Othello

William Shakespeare
Frantic Assembly
Lyric Hammersmith

Othello Credit: Tristram Kenton
Othello Credit: Tristram Kenton
Othello Credit: Tristram Kenton

There is a fast and forceful physicality to Frantic Assembly’s trimmed down Othello first performed in 2008 and now touring with a different cast.

The characters are almost always in motion: the men with a tough dangerous edge, the three women usually on the margins of the drinking, the games and the arguments in this seedy looking pub where all but two scenes take place.

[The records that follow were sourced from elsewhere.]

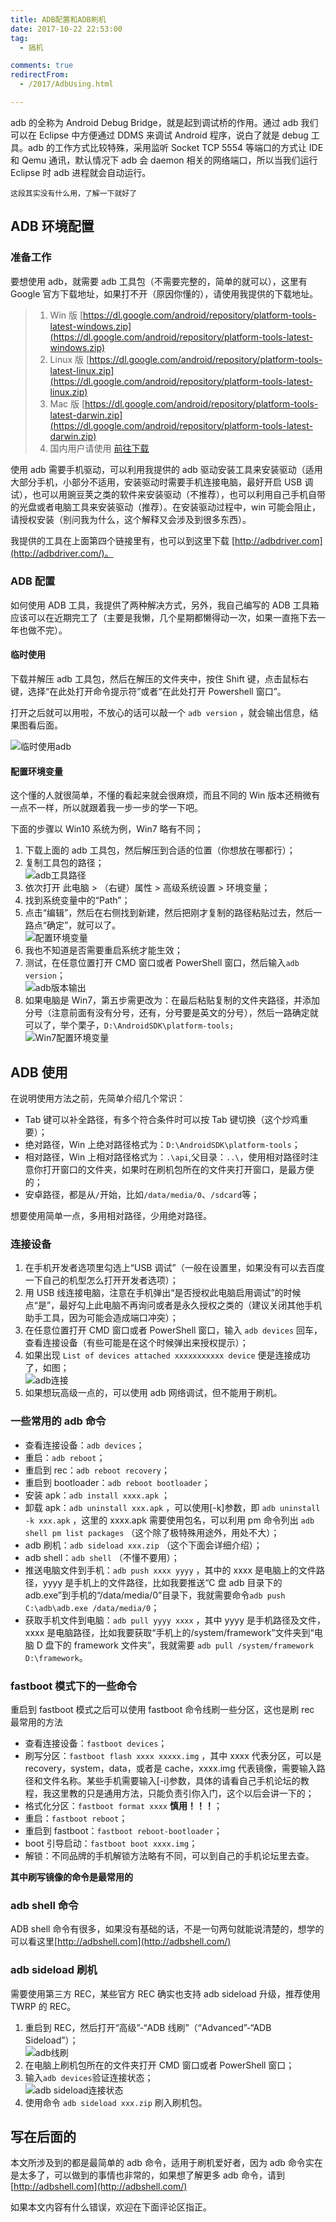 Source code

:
 ```yaml
---
title: ADB配置和ADB刷机
date: 2017-10-22 22:53:00
tag:
  - 搞机

comments: true
redirectFrom:
  - /2017/AdbUsing.html

---
```


adb 的全称为 Android Debug Bridge，就是起到调试桥的作用。通过 adb 我们可以在 Eclipse 中方便通过 DDMS 来调试 Android 程序，说白了就是 debug 工具。adb 的工作方式比较特殊，采用监听 Socket TCP 5554 等端口的方式让 IDE 和 Qemu 通讯，默认情况下 adb 会 daemon 相关的网络端口，所以当我们运行 Eclipse 时 adb 进程就会自动运行。

<!-- more -->

`这段其实没有什么用，了解一下就好了`

## ADB 环境配置

### 准备工作

要想使用 adb，就需要 adb 工具包（不需要完整的，简单的就可以），这里有 Google 官方下载地址，如果打不开（原因你懂的），请使用我提供的下载地址。

> 1. Win 版 [https://dl.google.com/android/repository/platform-tools-latest-windows.zip](https://dl.google.com/android/repository/platform-tools-latest-windows.zip)
> 2. Linux 版 [https://dl.google.com/android/repository/platform-tools-latest-linux.zip](https://dl.google.com/android/repository/platform-tools-latest-linux.zip)
> 3. Mac 版 [https://dl.google.com/android/repository/platform-tools-latest-darwin.zip](https://dl.google.com/android/repository/platform-tools-latest-darwin.zip)
> 4. 国内用户请使用 [前往下载](https://pan.lanzou.com/b86819/)

使用 adb 需要手机驱动，可以利用我提供的 adb 驱动安装工具来安装驱动（适用大部分手机，小部分不适用，安装驱动时需要手机连接电脑，最好开启 USB 调试），也可以用豌豆荚之类的软件来安装驱动（不推荐），也可以利用自己手机自带的光盘或者电脑工具来安装驱动（推荐）。在安装驱动过程中，win 可能会阻止，请授权安装（别问我为什么，这个解释又会涉及到很多东西）。

我提供的工具在上面第四个链接里有，也可以到这里下载 [http://adbdriver.com](http://adbdriver.com/)。

### ADB 配置

如何使用 ADB 工具，我提供了两种解决方式，另外，我自己编写的 ADB 工具箱应该可以在近期完工了（主要是我懒，几个星期都懒得动一次，如果一直拖下去一年也做不完）。

#### 临时使用

下载并解压 adb 工具包，然后在解压的文件夹中，按住 Shift 键，点击鼠标右键，选择“在此处打开命令提示符”或者“在此处打开 Powershell 窗口”。

打开之后就可以用啦，不放心的话可以敲一个 `adb version` ，就会输出信息，结果图看后面。

![临时使用adb](https://i.loli.net/2017/10/02/59d20d4fef964.gif)

#### 配置环境变量

这个懂的人就很简单，不懂的看起来就会很麻烦，而且不同的 Win 版本还稍微有一点不一样，所以就跟着我一步一步的学一下吧。

下面的步骤以 Win10 系统为例，Win7 略有不同；

1. 下载上面的 adb 工具包，然后解压到合适的位置（你想放在哪都行）；
2. 复制工具包的路径；  
   ![adb工具路径](https://i.loli.net/2017/10/02/59d20ffb3346f.png)
3. 依次打开 此电脑 > （右键）属性 > 高级系统设置 > 环境变量；
4. 找到系统变量中的“Path”；
5. 点击“编辑”，然后在右侧找到新建，然后把刚才复制的路径粘贴过去，然后一路点“确定”，就可以了。  
   ![配置环境变量](https://i.loli.net/2017/10/02/59d211c3f2110.png)
6. 我也不知道是否需要重启系统才能生效；
7. 测试，在任意位置打开 CMD 窗口或者 PowerShell 窗口，然后输入`adb version`；  
   ![adb版本输出](https://i.loli.net/2017/10/02/59d2130398784.png)
8. 如果电脑是 Win7，第五步需更改为：在最后粘贴复制的文件夹路径，并添加分号（注意前面有没有分号，还有，分号要是英文的分号），然后一路确定就可以了，举个栗子，`D:\AndroidSDK\platform-tools;`  
   ![Win7配置环境变量](https://i.loli.net/2017/10/02/59d21423b0430.png)

## ADB 使用

在说明使用方法之前，先简单介绍几个常识：

- Tab 键可以补全路径，有多个符合条件时可以按 Tab 键切换（这个炒鸡重要）；
- 绝对路径，Win 上绝对路径格式为：`D:\AndroidSDK\platform-tools`；
- 相对路径，Win 上相对路径格式为：`.\api`,父目录：`..\`，使用相对路径时注意你打开窗口的文件夹，如果时在刷机包所在的文件夹打开窗口，是最方便的；
- 安卓路径，都是从`/`开始，比如`/data/media/0`、`/sdcard`等；

想要使用简单一点，多用相对路径，少用绝对路径。

### 连接设备

1. 在手机开发者选项里勾选上“USB 调试”（一般在设置里，如果没有可以去百度一下自己的机型怎么打开开发者选项）；
2. 用 USB 线连接电脑，注意在手机弹出“是否授权此电脑启用调试”的时候点“是”，最好勾上此电脑不再询问或者是永久授权之类的（建议关闭其他手机助手工具，因为可能会造成端口冲突）；
3. 在任意位置打开 CMD 窗口或者 PowerShell 窗口，输入 `adb devices` 回车，查看连接设备（有些可能是在这个时候弹出来授权提示）；
4. 如果出现 `List of devices attached xxxxxxxxxxx device` 便是连接成功了，如图；  
   ![adb连接](https://i.loli.net/2017/10/02/59d21915bf157.png)
5. 如果想玩高级一点的，可以使用 adb 网络调试，但不能用于刷机。

### 一些常用的 adb 命令

- 查看连接设备：`adb devices`；
- 重启：`adb reboot`；
- 重启到 rec：`adb reboot recovery`；
- 重启到 bootloader：`adb reboot bootloader`；
- 安装 apk：`adb install xxxx.apk` ；
- 卸载 apk：`adb uninstall xxx.apk` ，可以使用[-k]参数，即 `adb uninstall -k xxx.apk` ，这里的 xxxx.apk 需要使用包名，可以利用 pm 命令列出 `adb shell pm list packages` （这个除了极特殊用途外，用处不大）；
- adb 刷机：`adb sideload xxx.zip` （这个下面会详细介绍）；
- adb shell：`adb shell` （不懂不要用）；
- 推送电脑文件到手机：`adb push xxxx yyyy` ，其中的 xxxx 是电脑上的文件路径，yyyy 是手机上的文件路径，比如我要推送“C 盘 adb 目录下的 adb.exe”到手机的“/data/media/0”目录下，我就需要命令`adb push C:\adb\adb.exe /data/media/0`；
- 获取手机文件到电脑：`adb pull yyyy xxxx` ，其中 yyyy 是手机路径及文件，xxxx 是电脑路径，比如我要获取“手机上的/system/framework”文件夹到“电脑 D 盘下的 framework 文件夹”，我就需要 `adb pull /system/framework D:\framework`。

### fastboot 模式下的一些命令

重启到 fastboot 模式之后可以使用 fastboot 命令线刷一些分区，这也是刷 rec 最常用的方法

- 查看连接设备：`fastboot devices`；
- 刷写分区：`fastboot flash xxxx xxxxx.img` ，其中 xxxx 代表分区，可以是 recovery，system，data，或者是 cache，xxxx.img 代表镜像，需要输入路径和文件名称。某些手机需要输入[-i]参数，具体的请看自己手机论坛的教程，我这里教的只是通用方法，只能负责引你入门，这个以后会讲一下的；
- 格式化分区：`fastboot format xxxx` **慎用！！！**；
- 重启：`fastboot reboot`；
- 重启到 fastboot：`fastboot reboot-bootloader`；
- boot 引导启动：`fastboot boot xxxx.img`；
- 解锁：不同品牌的手机解锁方法略有不同，可以到自己的手机论坛里去查。

**其中刷写镜像的命令是最常用的**

### adb shell 命令

ADB shell 命令有很多，如果没有基础的话，不是一句两句就能说清楚的，想学的可以看这里[http://adbshell.com](http://adbshell.com/)

### adb sideload 刷机

需要使用第三方 REC，某些官方 REC 确实也支持 adb sideload 升级，推荐使用 TWRP 的 REC。

1. 重启到 REC，然后打开“高级”-“ADB 线刷”（“Advanced”-“ADB Sideload”）；  
   ![adb线刷](https://i.loli.net/2017/10/02/59d21ed5a34fa.png)
2. 在电脑上刷机包所在的文件夹打开 CMD 窗口或者 PowerShell 窗口；
3. 输入`adb devices`验证连接状态；  
   ![adb sideload连接状态](https://i.loli.net/2017/10/02/59d21f9eead63.png)
4. 使用命令 `adb sideload xxx.zip` 刷入刷机包。

## 写在后面的

本文所涉及到的都是最简单的 adb 命令，适用于刷机爱好者，因为 adb 命令实在是太多了，可以做到的事情也非常的，如果想了解更多 adb 命令，请到[http://adbshell.com](http://adbshell.com/)

如果本文内容有什么错误，欢迎在下面评论区指正。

The show opens with the characters moving to the pounding musical rhythms of Hybrid, sometimes dancing briefly alongside each other or perhaps suddenly jumping onto the snooker table that sits centre-stage.

That table is later the scene of the only really sensual encounter between Othello (Michael Akinsulire) and Desdemona (Chanel Waddock) and becomes the place where towards the end of the play he brutally strangles her.

Violence always feels close to the surface in this production. Very early on, there is a vivid fight sequence. Cassio (Tome Gill) restlessly walks the pub waving a baseball bat, so we can hardly be surprised that after a few drinks he is ready to fight everyone.

The plot follows the play’s storyline, keeping its essential elements transposed from the people at the top of society to the roughest end of a working class community. But the cuts have a cost. There is too little to either appreciate the love between Desdemona and Othello or the reasons why Othello should so quickly accept Iago’s lies about Desdemona.

The cuts include a good deal of Emilia (Kirsty Stuart) and Desdemona, the former being reduced to a sketch, though it does include her brilliant speech about men being all stomachs and women their food. Unfortunately, there is less to really engage with on the issue of domestic violence and the abuse of women.

The men who roam the stage have a hyper-masculinity that occasionally evokes laughter, as for instance when Othello says of Desdemona, “I will chop her into pieces.”

This is a very visual production with an engaging cast who, in particular Joe Layton as Iago, give a vivid, entertaining performance, but the central issues of racism and women’s oppression were somewhat eclipsed in the process.